Der Diesel ist für Sie nicht tot?

Ja er wird irgendwann aussterben. Aber wir brauchen den sauberen Diesel als Übergangstechnologie auch im Pkw. Für Nutzfahrzeuge zum Transport von Gütern auf großen Strecken oder im Bausektor ist die elektrisch getriebene Technik, die wir heute zur Verfügung haben, beispielsweise noch nicht tauglich.


Vieles, was die E-Mobilität betrifft, steht noch in den Sternen. Was passiert mit einem Werk wie dem von Volkswagen in Zwickau, wenn es komplett auf E-Fahrzeug-Produktion umgestellt ist, die Nachfrage aber ausbleibt?

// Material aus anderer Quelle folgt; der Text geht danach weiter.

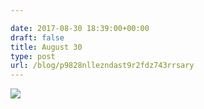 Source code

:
 ```yaml
---

date: 2017-08-30 18:39:00+00:00
draft: false
title: August 30
type: post
url: /blog/p9828nllezndast9r2fdz743rrsary
---
```




  
![](/images/2017-08-30-p9828nllezndast9r2fdz743rrsary/IMG_2195.jpg)

  



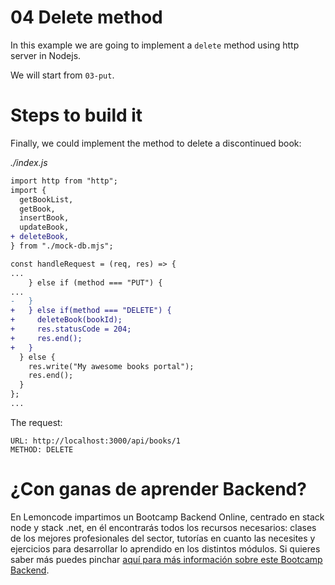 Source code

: # 04 Delete method

In this example we are going to implement a `delete` method using http server in Nodejs.

We will start from `03-put`.

# Steps to build it

Finally, we could implement the method to delete a discontinued book:

_./index.js_

```diff
import http from "http";
import {
  getBookList,
  getBook,
  insertBook,
  updateBook,
+ deleteBook,
} from "./mock-db.mjs";

const handleRequest = (req, res) => {
...
    } else if (method === "PUT") {
...
-   }
+   } else if(method === "DELETE") {
+     deleteBook(bookId);
+     res.statusCode = 204;
+     res.end();
+   }
  } else {
    res.write("My awesome books portal");
    res.end();
  }
};
...
```

The request:

```
URL: http://localhost:3000/api/books/1
METHOD: DELETE
```

# ¿Con ganas de aprender Backend?

En Lemoncode impartimos un Bootcamp Backend Online, centrado en stack node y stack .net, en él encontrarás todos los recursos necesarios: clases de los mejores profesionales del sector, tutorías en cuanto las necesites y ejercicios para desarrollar lo aprendido en los distintos módulos. Si quieres saber más puedes pinchar [aquí para más información sobre este Bootcamp Backend](https://lemoncode.net/bootcamp-backend#bootcamp-backend/banner).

Wenn die Kunden in Europa nicht elektrisch fahren, die Antriebssysteme aber umgestellt sind, wird es eng. Deshalb schlagen wir als IG Metall Alarm, dass die Politik im Zusammenspiel mit der Industrie endlich in die Puschen kommt. Ich habe in all den Jahren, die ich Gewerkschafter bin, noch nicht erlebt, dass ein abgebauter Arbeitsplatz wieder zurückgekommen ist. Schon daher haben wir ein großes Interesse daran, dass die Mobilitätswende gelingt.


Das Interview ist am 2. März 2019 in der Leipziger Volkszeitung erschienen. Autor: Andreas Dunte.